There's not much disparity between gloves and mittens, but whichever you favor make sure you have a spare pair: losing one is practically inevitable, and you want to be prepared.
You really won't believe how much of a difference covering your ears makes, whether it be it with a hat, earmuffs, or just hunching into your coat.
On walking through a winter wonderland:
Icicles are like roses: they're pretty to look at, but hurt when you touch the sharp parts. Don't stand under the biggest ones!!! And don't let your fear of impalement prevent you from breaking some off and enjoying a fresh popsicle.
Speaking of falling objects, watch out for low-hanging tree branches. Snow and ice can encase tree branches and weigh them down, so you might be forced to limbo through Tappan Square after a storm. (Kidding. Kind of.)

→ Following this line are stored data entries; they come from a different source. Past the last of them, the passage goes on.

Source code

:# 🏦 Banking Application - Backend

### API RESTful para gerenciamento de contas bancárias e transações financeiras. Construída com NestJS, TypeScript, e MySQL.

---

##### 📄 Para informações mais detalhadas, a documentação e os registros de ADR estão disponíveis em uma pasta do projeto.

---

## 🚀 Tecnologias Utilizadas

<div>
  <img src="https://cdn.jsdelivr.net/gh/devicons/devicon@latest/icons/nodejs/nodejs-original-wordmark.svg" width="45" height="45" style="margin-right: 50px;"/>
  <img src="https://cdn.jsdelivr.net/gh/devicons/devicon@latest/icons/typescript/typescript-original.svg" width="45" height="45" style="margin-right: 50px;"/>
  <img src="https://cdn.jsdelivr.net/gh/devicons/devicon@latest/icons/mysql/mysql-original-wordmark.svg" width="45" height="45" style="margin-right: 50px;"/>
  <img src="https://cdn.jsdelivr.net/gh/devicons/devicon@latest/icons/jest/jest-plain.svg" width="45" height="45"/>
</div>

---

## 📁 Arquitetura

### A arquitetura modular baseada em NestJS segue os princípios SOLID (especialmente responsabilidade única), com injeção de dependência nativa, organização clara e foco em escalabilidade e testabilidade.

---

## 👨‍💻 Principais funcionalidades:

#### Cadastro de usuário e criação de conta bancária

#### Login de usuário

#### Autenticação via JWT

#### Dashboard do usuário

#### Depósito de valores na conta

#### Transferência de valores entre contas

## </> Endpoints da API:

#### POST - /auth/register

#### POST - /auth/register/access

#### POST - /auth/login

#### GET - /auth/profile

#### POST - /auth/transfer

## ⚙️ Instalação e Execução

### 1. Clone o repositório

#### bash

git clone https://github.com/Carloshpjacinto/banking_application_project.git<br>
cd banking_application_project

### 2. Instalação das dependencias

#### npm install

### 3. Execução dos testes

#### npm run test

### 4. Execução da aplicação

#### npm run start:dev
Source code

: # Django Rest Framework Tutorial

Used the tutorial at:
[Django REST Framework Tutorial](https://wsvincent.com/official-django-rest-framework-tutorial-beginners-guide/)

The most dangerous thing you'll face in the winter is ice. It turns sidewalks and roads into hazard zones. The kind of ice to fear the most is black ice, which is transparent and therefore harder to notice against pavement. Avoid walking on ice and stick to dry patches, or if there are none, try to aim for the snow-covered portions of the ice. If you find yourself suddenly surrounded by a natural hockey rink, cross it with baby steps. Your gloves/mittens and traction on your snowboots (that you invested in, like a wise person) should save you from spills.
The best kind of snow for building and sledding with is sticky and heavier than powder, which is more suited to ski on. To determine the difference, pick up a handful and throw it--"sticky" snow will fall in clumps and powder will look like a lot of snowflakes!

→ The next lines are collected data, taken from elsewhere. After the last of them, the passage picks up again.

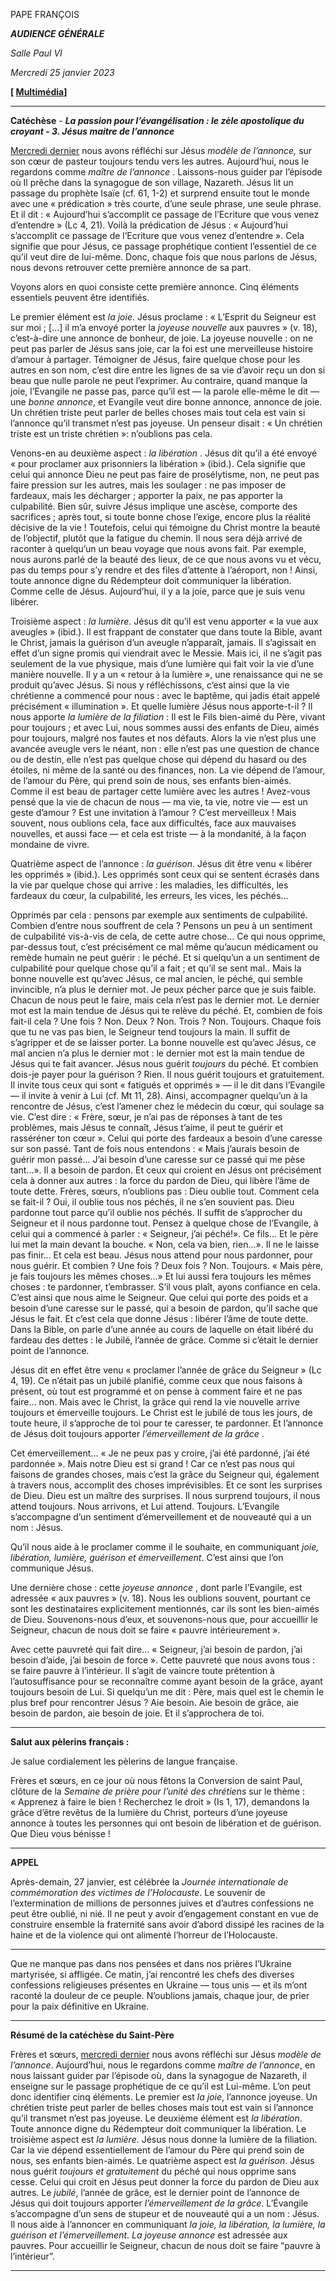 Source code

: PAPE FRANÇOIS

***AUDIENCE GÉNÉRALE***

*Salle Paul VI*

*Mercredi 25 janvier 2023*

**[ [Multimédia](https://www.vatican.va/content/francesco/fr/events/event.dir.html/content/vaticanevents/fr/2023/1/25/udienza-generale.html)]**

_______________________________________

**Catéchèse** - ***La passion pour l’évangélisation : le zèle apostolique du croyant - 3. Jésus maitre de l’annonce***

[Mercredi dernier](https://www.vatican.va/content/francesco/fr/audiences/2023/documents/20230118-udienza-generale.html) nous avons réfléchi sur Jésus *modèle de l’annonce,* sur son cœur de pasteur toujours tendu vers les autres. Aujourd’hui, nous le regardons comme *maître de l’annonce* . Laissons-nous guider par l’épisode où Il prêche dans la synagogue de son village, Nazareth. Jésus lit un passage du prophète Isaïe (cf. 61, 1-2) et surprend ensuite tout le monde avec une « prédication » très courte, d’une seule phrase, une seule phrase. Et il dit : « Aujourd’hui s’accomplit ce passage de l’Ecriture que vous venez d’entendre » (Lc 4, 21). Voilà la prédication de Jésus : « Aujourd’hui s’accomplit ce passage de l’Ecriture que vous venez d’entendre ». Cela signifie que pour Jésus, ce passage prophétique contient l’essentiel de ce qu’il veut dire de lui-même. Donc, chaque fois que nous parlons de Jésus, nous devons retrouver cette première annonce de sa part.

Voyons alors en quoi consiste cette première annonce. Cinq éléments essentiels peuvent être identifiés.

Le premier élément est *la joie*. Jésus proclame : « L’Esprit du Seigneur est sur moi ; [...] il m’a envoyé porter la *joyeuse nouvelle* aux pauvres » (v. 18), c’est-à-dire une annonce de bonheur, de joie. La joyeuse nouvelle : on ne peut pas parler de Jésus sans joie, car la foi est une merveilleuse histoire d’amour à partager. Témoigner de Jésus, faire quelque chose pour les autres en son nom, c’est dire entre les lignes de sa vie d’avoir reçu un don si beau que nulle parole ne peut l’exprimer. Au contraire, quand manque la joie, l’Evangile ne passe pas, parce qu’il est — la parole elle-même le dit — une *bonne annonce*, et Evangile veut dire bonne annonce, annonce de joie. Un chrétien triste peut parler de belles choses mais tout cela est vain si l’annonce qu’il transmet n’est pas joyeuse. Un penseur disait : « Un chrétien triste est un triste chrétien »: n’oublions pas cela.

Venons-en au deuxième aspect : *la libération* . Jésus dit qu’il a été envoyé « pour proclamer aux prisonniers la libération » (ibid.). Cela signifie que celui qui annonce Dieu ne peut pas faire de prosélytisme, non, ne peut pas faire pression sur les autres, mais les soulager : ne pas imposer de fardeaux, mais les décharger ; apporter la paix, ne pas apporter la culpabilité. Bien sûr, suivre Jésus implique une ascèse, comporte des sacrifices ; après tout, si toute bonne chose l’exige, encore plus la réalité décisive de la vie ! Toutefois, celui qui témoigne du Christ montre la beauté de l’objectif, plutôt que la fatigue du chemin. Il nous sera déjà arrivé de raconter à quelqu’un un beau voyage que nous avons fait. Par exemple, nous aurons parlé de la beauté des lieux, de ce que nous avons vu et vécu, pas du temps pour s’y rendre et des files d’attente à l’aéroport, non ! Ainsi, toute annonce digne du Rédempteur doit communiquer la libération. Comme celle de Jésus. Aujourd’hui, il y a la joie, parce que je suis venu libérer.

Troisième aspect : *la lumière*. Jésus dit qu’il est venu apporter « la vue aux aveugles » (ibid.). Il est frappant de constater que dans toute la Bible, avant le Christ, jamais la guérison d’un aveugle n’apparaît, jamais. Il s’agissait en effet d’un signe promis qui viendrait avec le Messie. Mais ici, il ne s’agit pas seulement de la vue physique, mais d’une lumière qui fait voir la vie d’une manière nouvelle. Il y a un « retour à la lumière », une renaissance qui ne se produit qu’avec Jésus. Si nous y réfléchissons, c’est ainsi que la vie chrétienne a commencé pour nous : avec le baptême, qui jadis était appelé précisément « illumination ». Et quelle lumière Jésus nous apporte-t-il ? Il nous apporte *la lumière de la filiation* : Il est le Fils bien-aimé du Père, vivant pour toujours ; et avec Lui, nous sommes aussi des enfants de Dieu, aimés pour toujours, malgré nos fautes et nos défauts. Alors la vie n’est plus une avancée aveugle vers le néant, non : elle n’est pas une question de chance ou de destin, elle n’est pas quelque chose qui dépend du hasard ou des étoiles, ni même de la santé ou des finances, non. La vie dépend de l’amour, de l’amour du Père, qui prend soin de nous, ses enfants bien-aimés. Comme il est beau de partager cette lumière avec les autres ! Avez-vous pensé que la vie de chacun de nous — ma vie, ta vie, notre vie — est un geste d’amour ? Est une invitation à l’amour ? C’est merveilleux ! Mais souvent, nous oublions cela, face aux difficultés, face aux mauvaises nouvelles, et aussi face — et cela est triste — à la mondanité, à la façon mondaine de vivre.

Quatrième aspect de l’annonce : *la guérison*. Jésus dit être venu « libérer les opprimés » (ibid.). Les opprimés sont ceux qui se sentent écrasés dans la vie par quelque chose qui arrive : les maladies, les difficultés, les fardeaux du cœur, la culpabilité, les erreurs, les vices, les péchés...

Opprimés par cela : pensons par exemple aux sentiments de culpabilité. Combien d’entre nous souffrent de cela ? Pensons un peu à un sentiment de culpabilité vis-à-vis de cela, de cette autre chose... Ce qui nous opprime, par-dessus tout, c’est précisément ce mal même qu’aucun médicament ou remède humain ne peut guérir : le péché. Et si quelqu’un a un sentiment de culpabilité pour quelque chose qu’il a fait ; et qu’il se sent mal.. Mais la bonne nouvelle est qu’avec Jésus, ce mal ancien, le péché, qui semble invincible, n’a plus le dernier mot. Je peux pécher parce que je suis faible. Chacun de nous peut le faire, mais cela n’est pas le dernier mot. Le dernier mot est la main tendue de Jésus qui te relève du péché. Et, combien de fois fait-il cela ? Une fois ? Non. Deux ? Non. Trois ? Non. Toujours. Chaque fois que tu ne vas pas bien, le Seigneur tend toujours la main. Il suffit de s’agripper et de se laisser porter. La bonne nouvelle est qu’avec Jésus, ce mal ancien n’a plus le dernier mot : le dernier mot est la main tendue de Jésus qui te fait avancer. Jésus nous guérit *toujours* du péché. Et combien dois-je payer pour la guérison ? Rien. Il nous guérit toujours et gratuitement. Il invite tous ceux qui sont « fatigués et opprimés » — il le dit dans l’Evangile — il invite à venir à Lui (cf. Mt 11, 28). Ainsi, accompagner quelqu’un à la rencontre de Jésus, c’est l’amener chez le médecin du cœur, qui soulage sa vie. C’est dire : « Frère, sœur, je n’ai pas de réponses à tant de tes problèmes, mais Jésus te connaît, Jésus t’aime, il peut te guérir et rasséréner ton cœur ». Celui qui porte des fardeaux a besoin d’une caresse sur son passé. Tant de fois nous entendons : « Mais j’aurais besoin de guérir mon passé... J’ai besoin d’une caresse sur ce passé qui me pèse tant...». Il a besoin de pardon. Et ceux qui croient en Jésus ont précisément cela à donner aux autres : la force du pardon de Dieu, qui libère l’âme de toute dette. Frères, sœurs, n’oublions pas : Dieu oublie tout. Comment cela se fait-il ? Oui, il oublie tous nos péchés, il ne s’en souvient pas. Dieu pardonne tout parce qu’il oublie nos péchés. Il suffit de s’approcher du Seigneur et il nous pardonne tout. Pensez à quelque chose de l’Evangile, à celui qui a commencé à parler : « Seigneur, j’ai péché!». Ce fils... Et le père lui met la main devant la bouche. « Non, cela va bien, rien...». Il ne le laisse pas finir... Et cela est beau. Jésus nous attend pour nous pardonner, pour nous guérir. Et combien ? Une fois ? Deux fois ? Non. Toujours. « Mais père, je fais toujours les mêmes choses...» Et lui aussi fera toujours les mêmes choses : te pardonner, t’embrasser. S’il vous plaît, ayons confiance en cela. C’est ainsi que nous aime le Seigneur. Que celui qui porte des poids et a besoin d’une caresse sur le passé, qui a besoin de pardon, qu’il sache que Jésus le fait. Et c’est cela que donne Jésus : libérer l’âme de toute dette. Dans la Bible, on parle d’une année au cours de laquelle on était libéré du fardeau des dettes : le Jubilé, l’année de grâce. Comme si c’était le dernier point de l’annonce.

Jésus dit en effet être venu « proclamer l’année de grâce du Seigneur » (Lc 4, 19). Ce n’était pas un jubilé planifié, comme ceux que nous faisons à présent, où tout est programmé et on pense à comment faire et ne pas faire... non. Mais avec le Christ, la grâce qui rend la vie nouvelle arrive toujours et émerveille toujours. Le Christ est le jubilé de tous les jours, de toute heure, il s’approche de toi pour te caresser, te pardonner. Et l’annonce de Jésus doit toujours apporter *l’émerveillement de la grâce* .

Cet émerveillement... « Je ne peux pas y croire, j’ai été pardonné, j’ai été pardonnée ». Mais notre Dieu est si grand ! Car ce n’est pas nous qui faisons de grandes choses, mais c’est la grâce du Seigneur qui, également à travers nous, accomplit des choses imprévisibles. Et ce sont les surprises de Dieu. Dieu est un maître des surprises. Il nous surprend toujours, il nous attend toujours. Nous arrivons, et Lui attend. Toujours. L’Evangile s’accompagne d’un sentiment d’émerveillement et de nouveauté qui a un nom : Jésus.

Qu’il nous aide à le proclamer comme il le souhaite, en communiquant *joie, libération, lumière, guérison et émerveillement*. C’est ainsi que l’on communique Jésus.

Une dernière chose : cette *joyeuse annonce* , dont parle l’Evangile, est adressée « aux pauvres » (v. 18). Nous les oublions souvent, pourtant ce sont les destinataires explicitement mentionnés, car ils sont les bien-aimés de Dieu. Souvenons-nous d’eux, et souvenons-nous que, pour accueillir le Seigneur, chacun de nous doit se faire « pauvre intérieurement ».

Avec cette pauvreté qui fait dire... « Seigneur, j’ai besoin de pardon, j’ai besoin d’aide, j’ai besoin de force ». Cette pauvreté que nous avons tous : se faire pauvre à l’intérieur. Il s’agit de vaincre toute prétention à l’autosuffisance pour se reconnaître comme ayant besoin de la grâce, ayant toujours besoin de Lui. Si quelqu’un me dit : Père, mais quel est le chemin le plus bref pour rencontrer Jésus ? Aie besoin. Aie besoin de grâce, aie besoin de pardon, aie besoin de joie. Et il s’approchera de toi.

* * *

**Salut aux pèlerins français :**

Je salue cordialement les pèlerins de langue française.

Frères et sœurs, en ce jour où nous fêtons la Conversion de saint Paul, clôture de la *Semaine de prière pour l’unité des chrétiens* sur le thème : « Apprenez à faire le bien ! Recherchez le droit » (Is 1, 17), demandons la grâce d’être revêtus de la lumière du Christ, porteurs d’une joyeuse annonce à toutes les personnes qui ont besoin de libération et de guérison. Que Dieu vous bénisse !

____________________________________________________

**APPEL**

Après-demain, 27 janvier, est célébrée la *Journée internationale de commémoration des victimes de l’Holocauste*. Le souvenir de l’extermination de millions de personnes juives et d’autres confessions ne peut être oublié, ni nié. Il ne peut y avoir d’engagement constant en vue de construire ensemble la fraternité sans avoir d’abord dissipé les racines de la haine et de la violence qui ont alimenté l’horreur de l’Holocauste.

* * *

Que ne manque pas dans nos pensées et dans nos prières l’Ukraine martyrisée, si affligée. Ce matin, j’ai rencontré les chefs des diverses confessions religieuses présentes en Ukraine — tous unis — et ils m’ont raconté la douleur de ce peuple. N’oublions jamais, chaque jour, de prier pour la paix définitive en Ukraine.

* * *

**Résumé de la catéchèse du Saint-Père**

Frères et sœurs, [mercredi dernier](https://www.vatican.va/content/francesco/fr/events/event.dir.html/content/vaticanevents/fr/2023/1/18/udienza-generale.html) nous avons réfléchi sur Jésus *modèle de l’annonce*. Aujourd’hui, nous le regardons comme *maître de l’annonce*, en nous laissant guider par l’épisode où, dans la synagogue de Nazareth, il enseigne sur le passage prophétique de ce qu’il est Lui-même. L’on peut donc identifier cinq éléments. Le premier est *la joie*, l’annonce joyeuse. Un chrétien triste peut parler de belles choses mais tout est vain si l’annonce qu’il transmet n’est pas joyeuse. Le deuxième élément est *la libération*. Toute annonce digne du Rédempteur doit communiquer la libération. Le troisième aspect est *la lumière*. Jésus nous donne la lumière de la filiation. Car la vie dépend essentiellement de l’amour du Père qui prend soin de nous, ses enfants bien-aimés. Le quatrième aspect est *la guérison*. Jésus nous guérit *toujours et gratuitement* du péché qui nous opprime sans cesse. Celui qui croit en Jésus peut donner la force du pardon de Dieu aux autres. Le *jubilé*, l’année de grâce, est le dernier point de l’annonce de Jésus qui doit toujours apporter *l’émerveillement de la grâce*. L’Évangile s’accompagne d’un sens de stupeur et de nouveauté qui a un nom : Jésus. Il nous aide à l’annoncer en communiquant *la joie, la libération, la lumière, la guérison et l’émerveillement*. *La joyeuse annonce* est adressée aux pauvres. Pour accueillir le Seigneur, chacun de nous doit se faire “pauvre à l’intérieur”.

* * *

The best snowballs are about the size of your palm, and the polite way to pelt them at someone is to hit only the torso and arms. Purposefully hitting someone in the face with a snowball is just as rude as insulting someone's mother and will guarantee that you will meet a fate twice as worse. Said fate is often getting snow thrown right back at your face, and trust me, it will hurt.

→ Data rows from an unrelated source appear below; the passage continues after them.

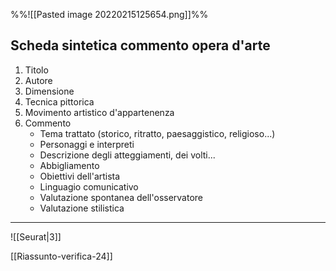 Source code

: %%![[Pasted image 20220215125654.png]]%%

## Scheda sintetica commento opera d'arte

1. Titolo 
2. Autore
3. Dimensione
4. Tecnica pittorica
5. Movimento artistico d'appartenenza
6. Commento 
	- Tema trattato (storico, ritratto, paesaggistico, religioso...)
	- Personaggi e interpreti
	- Descrizione degli atteggiamenti, dei volti...
	- Abbigliamento
	- Obiettivi dell'artista
	- Linguagio comunicativo
	- Valutazione spontanea dell'osservatore
	- Valutazione stilistica
---
![[Seurat|3]]

[[Riassunto-verifica-24]] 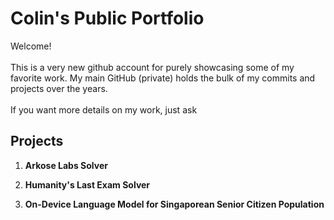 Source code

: # Colin's Public Portfolio

Welcome!  
<br>
This is a very new github account for purely showcasing some of my favorite work. My main GitHub (private) holds the bulk of my commits and projects over the years.  
<br>
If you want more details on my work, just ask

## Projects
1. **Arkose Labs Solver**  

2. **Humanity's Last Exam Solver**

3. **On-Device Language Model for Singaporean Senior Citizen Population**
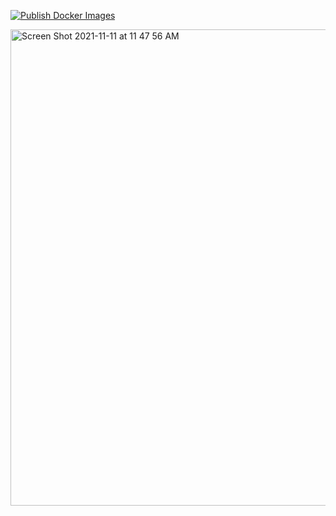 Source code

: 
[![Publish Docker Images](https://github.com/just4give/telegram-block/actions/workflows/docke-push.yml/badge.svg)](https://github.com/just4give/telegram-block/actions/workflows/docke-push.yml)

<img width="762" alt="Screen Shot 2021-11-11 at 11 47 56 AM" src="https://user-images.githubusercontent.com/9275193/141336529-0093134d-34ab-4f1e-9362-3aeaeace545d.png">




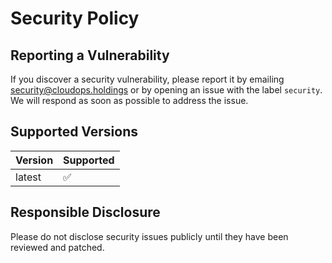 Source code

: # Security Policy

## Reporting a Vulnerability

If you discover a security vulnerability, please report it by emailing security@cloudops.holdings or by opening an issue with the label `security`. We will respond as soon as possible to address the issue.

## Supported Versions

| Version | Supported          |
| ------- | ----------------- |
| latest  | :white_check_mark: |

## Responsible Disclosure

Please do not disclose security issues publicly until they have been reviewed and patched.
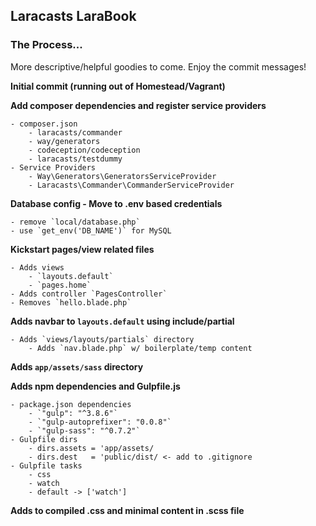 ## Laracasts LaraBook

### The Process...

More descriptive/helpful goodies to come. Enjoy the commit messages!


**Initial commit (running out of Homestead/Vagrant)**


**Add composer dependencies and register service providers**

    - composer.json
        - laracasts/commander
        - way/generators
        - codeception/codeception
        - laracasts/testdummy
    - Service Providers
        - Way\Generators\GeneratorsServiceProvider
        - Laracasts\Commander\CommanderServiceProvider


**Database config - Move to .env based credentials**

    - remove `local/database.php`
    - use `get_env('DB_NAME')` for MySQL


**Kickstart pages/view related files**

    - Adds views
        - `layouts.default`
        - `pages.home`
    - Adds controller `PagesController`
    - Removes `hello.blade.php`


**Adds navbar to `layouts.default` using include/partial**

    - Adds `views/layouts/partials` directory
        - Adds `nav.blade.php` w/ boilerplate/temp content


**Adds `app/assets/sass` directory**


**Adds npm dependencies and Gulpfile.js**

    - package.json dependencies
        - `"gulp": "^3.8.6"`
        - `"gulp-autoprefixer": "0.0.8"`
        - `"gulp-sass": "^0.7.2"`
    - Gulpfile dirs
        - dirs.assets = 'app/assets/
        - dirs.dest   = 'public/dist/ <- add to .gitignore
    - Gulpfile tasks
        - css
        - watch
        - default -> ['watch']


**Adds <link> to compiled .css and minimal content in .scss file**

On fighting the seasons from the comfort of your room:
Hot cocoa is the universal cure for short-term winter sadness.
Blankets are your friends!
Wearing socks to bed ensures that you will never wake up with cold feet.
Don't feel bad for wanting to do nothing but stay in bed all day. Most of us feel the same way.
But don't let the cold scare you out of admiring the landscape every once in a while! Even if it's from your window.
Catching snowflakes on your tongue may look silly when other people do it, but that's the fun of it!
If your friends are the cuddly type, you now have an infinite number of heaters.
So Obies, take it easy, and face winter knowing that no matter how cold it may get, it will always turn into spring.
*I don't know anything about Game of Thrones besides that this is a tagline of some sort? I think Sean Bean dies.